Russia gets partial win in $50B case over bankrupt oil giant
THE HAGUE, Netherlands (AP) — The Dutch Supreme Court on Friday handed Russia at least a temporary victory in an appeal of what’s believed to be the world’s largest award in an arbitration case after former shareholders of bankrupted Russian oil giant Yukos accused the Kremlin of taking down the company to silence its CEO, a fierce critic of President Vladimir Putin.
The decision further extends what already has been a yearslong legal battle between Russia and former Yukos shareholders. It quashed a lower court ruling, effectively setting aside a $50 billion award made to the former shareholders in 2014 and sending the case to another court in Amsterdam to consider Russian claims that the shareholders committed fraud in the original arbitration hearings.
However, the highest Dutch court rejected the rest of Russia’s arguments, a move welcomed by the former shareholders, who said in a statement that they “won on all substantive grounds of Russia’s appeal.”
“We will study the Supreme Court ruling, but are confident that the Court of Appeal in Amsterdam will dismiss the baseless allegations raised by the Russian Federation, and the arbitral awards will be upheld,” said Tim Osborne, chief executive of GML, the holding company of former Yukos majority shareholders.
The Russian prosecutor-general’s office welcomed the ruling but said “it is regrettable” the high court didn’t dismiss the award outright.
“The Russian Federation expects that the Amsterdam Court of Appeal will interpret the remaining controversial issues in accordance with international law ... and take comprehensive measures to protect the rights and legitimate interests of Russian taxpayers,” the office said in a statement.
An international panel of arbitrators concluded in 2014 that Moscow seized control of Yukos in 2003 by deliberately crippling the company with huge tax claims.
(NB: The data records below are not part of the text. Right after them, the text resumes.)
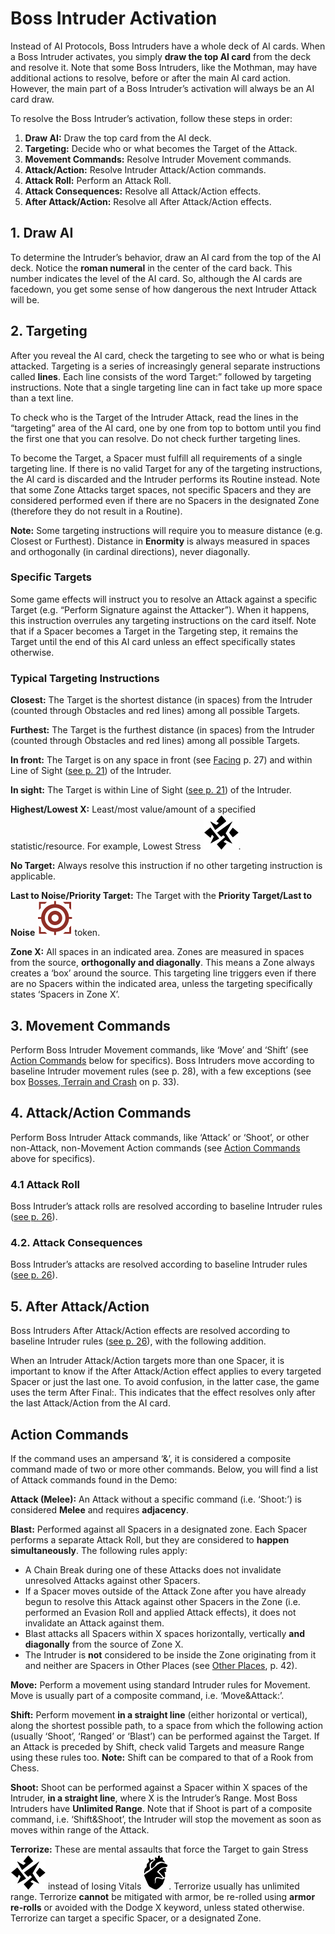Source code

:# Boss Intruder Activation

Instead of AI Protocols, Boss Intruders have a whole
deck of AI cards. When a Boss Intruder activates,
you simply **draw the top AI card** from the deck and
resolve it. Note that some Boss Intruders, like the
Mothman, may have additional actions to resolve,
before or after the main AI card action. However,
the main part of a Boss Intruder’s activation will
always be an AI card draw.

To resolve the Boss Intruder’s activation, follow
these steps in order:

<ol style="list-style-position: inside; padding-left:0.5em">
<li value="1"> <strong>Draw AI:</strong> Draw the top card from the AI deck.</li>
<li value="2"> <strong>Targeting:</strong> Decide who or what becomes the Target of the Attack.</li>
<li value="3"> <strong>Movement Commands:</strong> Resolve Intruder Movement commands.</li>
<li value="4"> <strong>Attack/Action:</strong> Resolve Intruder Attack/Action commands.</li>
<li value="4.1" style="--marker: '4.1. '"> <strong>Attack Roll:</strong> Perform an Attack Roll.</li>
<li value="4.2" style="--marker: '4.2. '"> <strong>Attack Consequences:</strong> Resolve all Attack/Action effects.</li>
<li value="5"> <strong>After Attack/Action:</strong> Resolve all After Attack/Action effects.</li>
</ol>

## 1. Draw AI

To determine the Intruder’s behavior, draw an AI
card from the top of the AI deck. Notice the **roman
numeral** in the center of the card back. This number indicates the level of the AI card. So, although
the AI cards are facedown, you get some sense of
how dangerous the next Intruder Attack will be.

## 2. Targeting

After you reveal the AI card, check the targeting to
see who or what is being attacked. Targeting is a
series of increasingly general separate instructions
called **lines**. Each line consists of the word Target:”
followed by targeting instructions. Note that a single targeting line can in fact take up more space
than a text line.

To check who is the Target of the Intruder Attack,
read the lines in the “targeting” area of the AI card,
one by one from top to bottom until you find the
first one that you can resolve. Do not check further
targeting lines.

To become the Target, a Spacer must fulfill all requirements of a single targeting line. If there is no
valid Target for any of the targeting instructions,
the AI card is discarded and the Intruder performs
its Routine instead. Note that some Zone Attacks
target spaces, not specific Spacers and they are
considered performed even if there are no Spacers
in the designated Zone (therefore they do not result
in a Routine).

**Note:** Some targeting instructions will require you
to measure distance (e.g. Closest or Furthest). Distance in **Enormity** is always measured in spaces
and orthogonally (in cardinal directions), never diagonally.

### Specific Targets

Some game effects will instruct you to resolve an
Attack against a specific Target (e.g. “Perform Signature against the Attacker”). When it happens,
this instruction overrules any targeting instructions
on the card itself. Note that if a Spacer becomes a
Target in the Targeting step, it remains the Target
until the end of this AI card unless an effect specifically states otherwise.

### Typical Targeting Instructions

**Closest:** The Target is the shortest distance (in
spaces) from the Intruder (counted through Obstacles and red lines) among all possible Targets.

**Furthest:** The Target is the furthest distance (in
spaces) from the Intruder (counted through Obstacles and red lines) among all possible Targets.

**In front:** The Target is on any space in front (see
[Facing](facing.md) p. 27) and within Line of Sight ([see p. 21](line-of-sight.md)) of
the Intruder.

**In sight:** The Target is within Line of Sight ([see p. 21](line-of-sight.md))
of the Intruder.

**Highest/Lowest X:** Least/most value/amount of a
specified statistic/resource. For example, Lowest
Stress ![Stress Icon](svg/icon-stress.svg).

**No Target:** Always resolve this instruction if no other targeting instruction is applicable.

**Last to Noise/Priority Target:** The Target with the
**Priority Target/Last to Noise ![Priority Target Symbol](svg/icon-target.svg)** token.

**Zone X:** All spaces in an indicated area. Zones are
measured in spaces from the source, **orthogonally
and diagonally**. This means a Zone always creates
a ‘box’ around the source. This targeting line triggers even if there are no Spacers within the indicated area, unless the targeting specifically states
‘Spacers in Zone X’.

## 3. Movement Commands

Perform Boss Intruder Movement commands, like
‘Move’ and ‘Shift’ (see [Action Commands](#action-commands) below for
specifics). Boss Intruders move according to baseline Intruder movement rules (see p. 28), with a few
exceptions (see box [Bosses, Terrain and Crash](bosses-terrain-and-crash.md) on p.
33).

## 4. Attack/Action Commands

Perform Boss Intruder Attack commands, like
‘Attack’ or ‘Shoot’, or other non-Attack, non-Movement Action commands (see [Action Commands](#action-commands)
above for specifics).

### 4.1 Attack Roll
Boss Intruder’s attack rolls are resolved according
to baseline Intruder rules ([see p. 26](intruder-phase.md#intruders)).

### 4.2. Attack Consequences
Boss Intruder’s attacks are resolved according to
baseline Intruder rules ([see p. 26](intruder-phase.md#intruders)).

## 5. After Attack/Action

Boss Intruders After Attack/Action effects are resolved according to baseline Intruder rules ([see p. 26](intruder-phase.md#intruders)), with the following addition.

When an Intruder Attack/Action targets more than
one Spacer, it is important to know if the After Attack/Action effect applies to every targeted Spacer
or just the last one. To avoid confusion, in the latter
case, the game uses the term After Final:. This indicates that the effect resolves only after the last
Attack/Action from the AI card.

## Action Commands

If the command uses an ampersand ‘&’, it is considered a composite command made of two or more
other commands. Below, you will find a list of Attack commands found in the Demo:

**Attack (Melee):** An Attack without a specific command (i.e. ‘Shoot:’) is considered **Melee** and requires **adjacency**.

**Blast:** Performed against all Spacers in a designated zone. Each Spacer performs a separate Attack
Roll, but they are considered to **happen simultaneously**. The following rules apply:

- A Chain Break during one of these Attacks
  does not invalidate unresolved Attacks
  against other Spacers.
- If a Spacer moves outside of the Attack
  Zone after you have already begun to resolve this Attack against other Spacers in
  the Zone (i.e. performed an Evasion Roll and
  applied Attack effects), it does not invalidate an Attack against them.
- Blast attacks all Spacers within X spaces
  horizontally, vertically **and diagonally** from
  the source of Zone X.
- The Intruder is **not** considered to be inside
  the Zone originating from it and neither are
  Spacers in Other Places (see [Other Places](other-rules.md#other-places), p. 42).

**Move:** Perform a movement using standard Intruder rules for Movement. Move is usually part of a
composite command, i.e. ‘Move&Attack:’.

**Shift:** Perform movement **in a straight line** (either
horizontal or vertical), along the shortest possible
path, to a space from which the following action
(usually ‘Shoot’, ‘Ranged’ or ‘Blast’) can be performed against the Target. If an Attack is preceded
by Shift, check valid Targets and measure Range
using these rules too. **Note:** Shift can be compared
to that of a Rook from Chess.

**Shoot:** Shoot can be performed against a Spacer
within X spaces of the Intruder, **in a straight line**,
where X is the Intruder’s Range. Most Boss Intruders have **Unlimited Range**. Note that if Shoot is part
of a composite command, i.e. ‘Shift&Shoot’, the
Intruder will stop the movement as soon as moves
within range of the Attack.

**Terrorize:** These are mental assaults that force the
Target to gain Stress ![Stress Icon](svg/icon-stress.svg) instead of losing Vitals ![Vitals Icon](svg/icon-vitals.svg).
Terrorize usually has unlimited range. Terrorize **cannot** be mitigated with armor, be re-rolled using **armor re-rolls** or avoided with the Dodge X keyword,
unless stated otherwise. Terrorize can target a specific Spacer, or a designated Zone.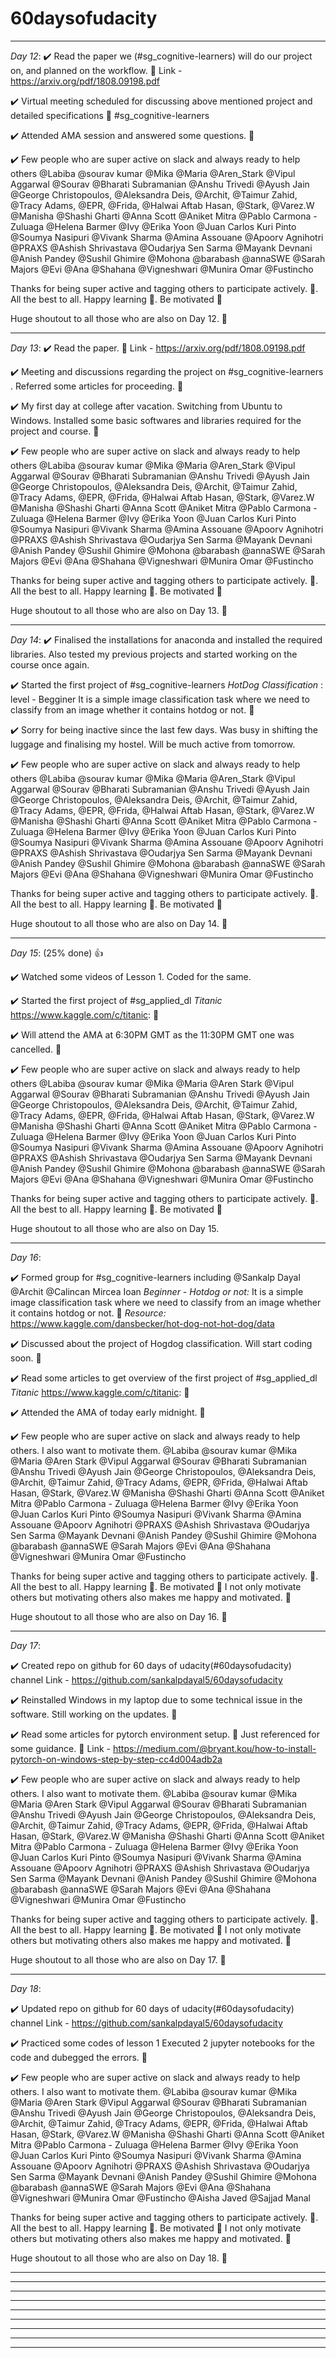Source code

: # 60daysofudacity

<hr />

*Day 12*:
:heavy_check_mark: Read the paper we (#sg_cognitive-learners) will do our project on, and planned on the workflow. :slightly_smiling_face:
Link - https://arxiv.org/pdf/1808.09198.pdf

:heavy_check_mark: Virtual meeting scheduled for discussing above mentioned project and detailed specifications :slightly_smiling_face:
#sg_cognitive-learners

:heavy_check_mark: Attended AMA session and answered some questions. :slightly_smiling_face:

:heavy_check_mark:
Few people who are super active on slack and always ready to help others
@Labiba @sourav kumar @Mika  @Maria  @Aren_Stark  @Vipul Aggarwal  @Sourav  @Bharati Subramanian  @Anshu Trivedi  @Ayush Jain @George Christopoulos, @Aleksandra Deis, @Archit, @Taimur Zahid, @Tracy Adams, @EPR, @Frida, @Halwai Aftab Hasan, @Stark, @Varez.W @Manisha @Shashi Gharti @Anna Scott @Aniket Mitra @Pablo Carmona - Zuluaga @Helena Barmer @Ivy @Erika Yoon @Juan Carlos Kuri Pinto  @Soumya Nasipuri @Vivank Sharma @Amina Assouane @Apoorv Agnihotri @PRAXS @Ashish Shrivastava @Oudarjya Sen Sarma @Mayank Devnani @Anish Pandey @Sushil Ghimire @Mohona @barabash @annaSWE @Sarah Majors @Evi @Ana @Shahana @Vigneshwari @Munira Omar @Fustincho

Thanks for being super active and tagging others to participate actively.  :slightly_smiling_face:. All the best to all. Happy learning :slightly_smiling_face:.
Be motivated :slightly_smiling_face:

Huge shoutout to all those who are also on Day 12. :slightly_smiling_face:



<hr />

*Day 13*:
:heavy_check_mark: Read the paper. :slightly_smiling_face:
Link - https://arxiv.org/pdf/1808.09198.pdf

:heavy_check_mark: Meeting and discussions regarding the project on #sg_cognitive-learners . Referred some articles for proceeding. :slightly_smiling_face:

:heavy_check_mark: My first day at college after vacation. Switching from Ubuntu to Windows. Installed some basic softwares and libraries required for the project and course. :slightly_smiling_face:

:heavy_check_mark:
Few people who are super active on slack and always ready to help others
@Labiba @sourav kumar @Mika  @Maria  @Aren_Stark  @Vipul Aggarwal  @Sourav  @Bharati Subramanian  @Anshu Trivedi  @Ayush Jain @George Christopoulos, @Aleksandra Deis, @Archit, @Taimur Zahid, @Tracy Adams, @EPR, @Frida, @Halwai Aftab Hasan, @Stark, @Varez.W @Manisha @Shashi Gharti @Anna Scott @Aniket Mitra @Pablo Carmona - Zuluaga @Helena Barmer @Ivy @Erika Yoon @Juan Carlos Kuri Pinto  @Soumya Nasipuri @Vivank Sharma @Amina Assouane @Apoorv Agnihotri @PRAXS @Ashish Shrivastava @Oudarjya Sen Sarma @Mayank Devnani @Anish Pandey @Sushil Ghimire @Mohona @barabash @annaSWE @Sarah Majors @Evi @Ana @Shahana @Vigneshwari @Munira Omar @Fustincho

Thanks for being super active and tagging others to participate actively.  :slightly_smiling_face:. All the best to all. Happy learning :slightly_smiling_face:.
Be motivated :slightly_smiling_face:


Huge shoutout to all those who are also on Day 13. :slightly_smiling_face:


<hr />


*Day 14*:
:heavy_check_mark: Finalised the installations for anaconda and installed the required libraries. Also tested my previous projects and started working on the course once again.

:heavy_check_mark: Started the first project of #sg_cognitive-learners
*HotDog Classification* : level - Begginer
It is a simple image classification task where we need to classify from an image whether it contains hotdog or not. :hotdog:

:heavy_check_mark: Sorry for being inactive since the last few days. Was busy in shifting the luggage and finalising my hostel. Will be much active from tomorrow.

:heavy_check_mark:
Few people who are super active on slack and always ready to help others
@Labiba @sourav kumar @Mika  @Maria  @Aren_Stark  @Vipul Aggarwal  @Sourav  @Bharati Subramanian  @Anshu Trivedi  @Ayush Jain @George Christopoulos, @Aleksandra Deis, @Archit, @Taimur Zahid, @Tracy Adams, @EPR, @Frida, @Halwai Aftab Hasan, @Stark, @Varez.W @Manisha @Shashi Gharti @Anna Scott @Aniket Mitra @Pablo Carmona - Zuluaga @Helena Barmer @Ivy @Erika Yoon @Juan Carlos Kuri Pinto  @Soumya Nasipuri @Vivank Sharma @Amina Assouane @Apoorv Agnihotri @PRAXS @Ashish Shrivastava @Oudarjya Sen Sarma @Mayank Devnani @Anish Pandey @Sushil Ghimire @Mohona @barabash @annaSWE @Sarah Majors @Evi @Ana @Shahana @Vigneshwari @Munira Omar @Fustincho

Thanks for being super active and tagging others to participate actively.  :slightly_smiling_face:. All the best to all. Happy learning :slightly_smiling_face:.
Be motivated :slightly_smiling_face:


Huge shoutout to all those who are also on Day 14. :slightly_smiling_face:


<hr />


*Day 15*:
(25% done) :thumbsup:

:heavy_check_mark: Watched some videos of Lesson 1. Coded for the same.

:heavy_check_mark: Started the first project of #sg_applied_dl
*Titanic* https://www.kaggle.com/c/titanic: :ship:

:heavy_check_mark: Will attend the AMA at 6:30PM GMT as the 11:30PM GMT one was cancelled. :slightly_smiling_face:

:heavy_check_mark:
Few people who are super active on slack and always ready to help others
@Labiba @sourav kumar @Mika  @Maria  @Aren Stark  @Vipul Aggarwal  @Sourav  @Bharati Subramanian  @Anshu Trivedi  @Ayush Jain @George Christopoulos, @Aleksandra Deis, @Archit, @Taimur Zahid, @Tracy Adams, @EPR, @Frida, @Halwai Aftab Hasan, @Stark, @Varez.W @Manisha @Shashi Gharti @Anna Scott @Aniket Mitra @Pablo Carmona - Zuluaga @Helena Barmer @Ivy @Erika Yoon @Juan Carlos Kuri Pinto  @Soumya Nasipuri @Vivank Sharma @Amina Assouane @Apoorv Agnihotri @PRAXS @Ashish Shrivastava @Oudarjya Sen Sarma @Mayank Devnani @Anish Pandey @Sushil Ghimire @Mohona @barabash @annaSWE @Sarah Majors @Evi @Ana @Shahana @Vigneshwari @Munira Omar @Fustincho

Thanks for being super active and tagging others to participate actively.  :slightly_smiling_face:. All the best to all. Happy learning :slightly_smiling_face:.
Be motivated :slightly_smiling_face:


Huge shoutout to all those who are also on Day 15.




<hr />


*Day 16*:

:heavy_check_mark: Formed group for #sg_cognitive-learners  including @Sankalp Dayal @Archit @Calincan Mircea Ioan
*Beginner - Hotdog or not:* It is a simple image classification task where we need to classify from an image whether it contains hotdog or not. :hotdog:
*Resource:* https://www.kaggle.com/dansbecker/hot-dog-not-hot-dog/data

:heavy_check_mark: Discussed about the project of Hogdog classification. Will start coding soon. :slightly_smiling_face:

:heavy_check_mark: Read some articles to get overview of the first project of #sg_applied_dl
*Titanic* https://www.kaggle.com/c/titanic: :ship:

:heavy_check_mark: Attended the AMA of today early midnight. :slightly_smiling_face:

:heavy_check_mark:
Few people who are super active on slack and always ready to help others. I also want to motivate them.
@Labiba @sourav kumar @Mika  @Maria  @Aren Stark  @Vipul Aggarwal  @Sourav  @Bharati Subramanian  @Anshu Trivedi  @Ayush Jain @George Christopoulos, @Aleksandra Deis, @Archit, @Taimur Zahid, @Tracy Adams, @EPR, @Frida, @Halwai Aftab Hasan, @Stark, @Varez.W @Manisha @Shashi Gharti @Anna Scott @Aniket Mitra @Pablo Carmona - Zuluaga @Helena Barmer @Ivy @Erika Yoon @Juan Carlos Kuri Pinto  @Soumya Nasipuri @Vivank Sharma @Amina Assouane @Apoorv Agnihotri @PRAXS @Ashish Shrivastava @Oudarjya Sen Sarma @Mayank Devnani @Anish Pandey @Sushil Ghimire @Mohona @barabash @annaSWE @Sarah Majors @Evi @Ana @Shahana @Vigneshwari @Munira Omar @Fustincho

Thanks for being super active and tagging others to participate actively.  :slightly_smiling_face:. All the best to all. Happy learning :slightly_smiling_face:.
Be motivated :slightly_smiling_face: I not only motivate others but motivating others also makes me happy and motivated. :slightly_smiling_face:


Huge shoutout to all those who are also on Day 16. :slightly_smiling_face: 




<hr />


*Day 17*:

:heavy_check_mark: Created repo on github for 60 days of udacity(#60daysofudacity)  channel
Link - https://github.com/sankalpdayal5/60daysofudacity

:heavy_check_mark: Reinstalled Windows in my laptop due to some technical issue in the software. Still working on the updates. :slightly_smiling_face:

:heavy_check_mark: Read some articles for pytorch environment setup. :slightly_smiling_face: Just referenced for some guidance. :slightly_smiling_face:
Link -  https://medium.com/@bryant.kou/how-to-install-pytorch-on-windows-step-by-step-cc4d004adb2a

:heavy_check_mark:
Few people who are super active on slack and always ready to help others. I also want to motivate them.
@Labiba @sourav kumar @Mika  @Maria  @Aren Stark  @Vipul Aggarwal  @Sourav  @Bharati Subramanian  @Anshu Trivedi  @Ayush Jain @George Christopoulos, @Aleksandra Deis, @Archit, @Taimur Zahid, @Tracy Adams, @EPR, @Frida, @Halwai Aftab Hasan, @Stark, @Varez.W @Manisha @Shashi Gharti @Anna Scott @Aniket Mitra @Pablo Carmona - Zuluaga @Helena Barmer @Ivy @Erika Yoon @Juan Carlos Kuri Pinto  @Soumya Nasipuri @Vivank Sharma @Amina Assouane @Apoorv Agnihotri @PRAXS @Ashish Shrivastava @Oudarjya Sen Sarma @Mayank Devnani @Anish Pandey @Sushil Ghimire @Mohona @barabash @annaSWE @Sarah Majors @Evi @Ana @Shahana @Vigneshwari @Munira Omar @Fustincho

Thanks for being super active and tagging others to participate actively.  :slightly_smiling_face:. All the best to all. Happy learning :slightly_smiling_face:.
Be motivated :slightly_smiling_face: I not only motivate others but motivating others also makes me happy and motivated. :slightly_smiling_face:


Huge shoutout to all those who are also on Day 17. :slightly_smiling_face: 



<hr />


*Day 18*:

:heavy_check_mark: Updated repo on github for 60 days of udacity(#60daysofudacity)  channel
Link - https://github.com/sankalpdayal5/60daysofudacity

:heavy_check_mark: Practiced some codes of lesson 1
Executed 2 jupyter notebooks for the code and dubegged the errors. :slightly_smiling_face:

:heavy_check_mark:
Few people who are super active on slack and always ready to help others. I also want to motivate them.
@Labiba @sourav kumar @Mika  @Maria  @Aren Stark  @Vipul Aggarwal  @Sourav  @Bharati Subramanian  @Anshu Trivedi  @Ayush Jain @George Christopoulos, @Aleksandra Deis, @Archit, @Taimur Zahid, @Tracy Adams, @EPR, @Frida, @Halwai Aftab Hasan, @Stark, @Varez.W @Manisha @Shashi Gharti @Anna Scott @Aniket Mitra @Pablo Carmona - Zuluaga @Helena Barmer @Ivy @Erika Yoon @Juan Carlos Kuri Pinto  @Soumya Nasipuri @Vivank Sharma @Amina Assouane @Apoorv Agnihotri @PRAXS @Ashish Shrivastava @Oudarjya Sen Sarma @Mayank Devnani @Anish Pandey @Sushil Ghimire @Mohona @barabash @annaSWE @Sarah Majors @Evi @Ana @Shahana @Vigneshwari @Munira Omar @Fustincho @Aisha Javed @Sajjad Manal


Thanks for being super active and tagging others to participate actively.  :slightly_smiling_face:. All the best to all. Happy learning :slightly_smiling_face:.
Be motivated :slightly_smiling_face: I not only motivate others but motivating others also makes me happy and motivated. :slightly_smiling_face:


Huge shoutout to all those who are also on Day 18. :slightly_smiling_face:


<hr />







<hr />





<hr />






<hr />






<hr />







<hr />





<hr />





<hr />






<hr />





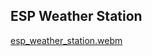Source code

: ## ESP Weather Station


[esp_weather_station.webm](https://user-images.githubusercontent.com/20814332/208315059-cba2227f-f94a-4d97-af5e-2e5444b86769.webm)
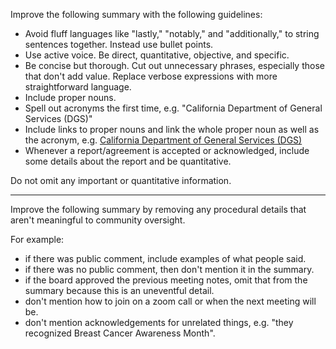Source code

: Improve the following summary with the following guidelines:

- Avoid fluff languages like "lastly," "notably," and "additionally," to string sentences together. Instead use bullet points.
- Use active voice. Be direct, quantitative, objective, and specific.
- Be concise but thorough. Cut out unnecessary phrases, especially those that don't add value. Replace verbose expressions with more straightforward language.
- Include proper nouns.
- Spell out acronyms the first time, e.g. "California Department of General Services (DGS)"
- Include links to proper nouns and link the whole proper noun as well as the acronym, e.g. [California Department of General Services (DGS)](https://www.dgs.ca.gov/)
- Whenever a report/agreement is accepted or acknowledged, include some details about the report and be quantitative.

Do not omit any important or quantitative information.

---

Improve the following summary by removing any procedural details that aren't meaningful to community oversight.

For example:
- if there was public comment, include examples of what people said.
- if there was no public comment, then don't mention it in the summary.
- if the board approved the previous meeting notes, omit that from the summary because this is an uneventful detail.
- don't mention how to join on a zoom call or when the next meeting will be.
- don't mention acknowledgements for unrelated things, e.g. "they recognized Breast Cancer Awareness Month".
The move was seen as an attempt to silence Yukos CEO Mikhail Khodorkovsky, a vocal Putin critic.
Khodorkovsky was arrested at gunpoint in 2003 and spent more than a decade in prison as Yukos’ main assets were sold to a state-owned company. Yukos ultimately went bankrupt.
The state launched “a full assault on Yukos and its beneficial owners in order to bankrupt Yukos and appropriate its assets while, at the same time, removing Mr. Khodorkovsky from the political arena,” the arbitrators said in their 2014 ruling.
The original case was handled under the Permanent Court of Arbitration, which is headquartered in The Hague. As a result, Russia appealed the arbitration decision in the Netherlands.
The Dutch Supreme Court ruled Friday that a lower appeals court in The Hague wrongly dismissed — on procedural grounds — Russia’s claim that “shareholders committed fraud in the arbitral proceedings.”
Sergey Alekhin, a Paris-based lawyer and expert on international arbitration who is not involved in the case, said Russia had alleged that “the majority shareholders of Yukos fraudulently concealed who has the actual ownership or control over them, so they would allegedly submit false statements.”
“The Court of Appeal in Amsterdam right now will have to carefully analyze the merit, the substance of those serious allegations,” he added. “Those are really serious allegations.”
The process — including possible further appeals on the fraud issue — is likely to take years.
In April, an independent adviser to the highest Dutch court had recommended that its judges reject Russia’s appeal in full.
Khodorkovsky is not involved in the case, which was brought by former shareholders united in a company called GML Ltd.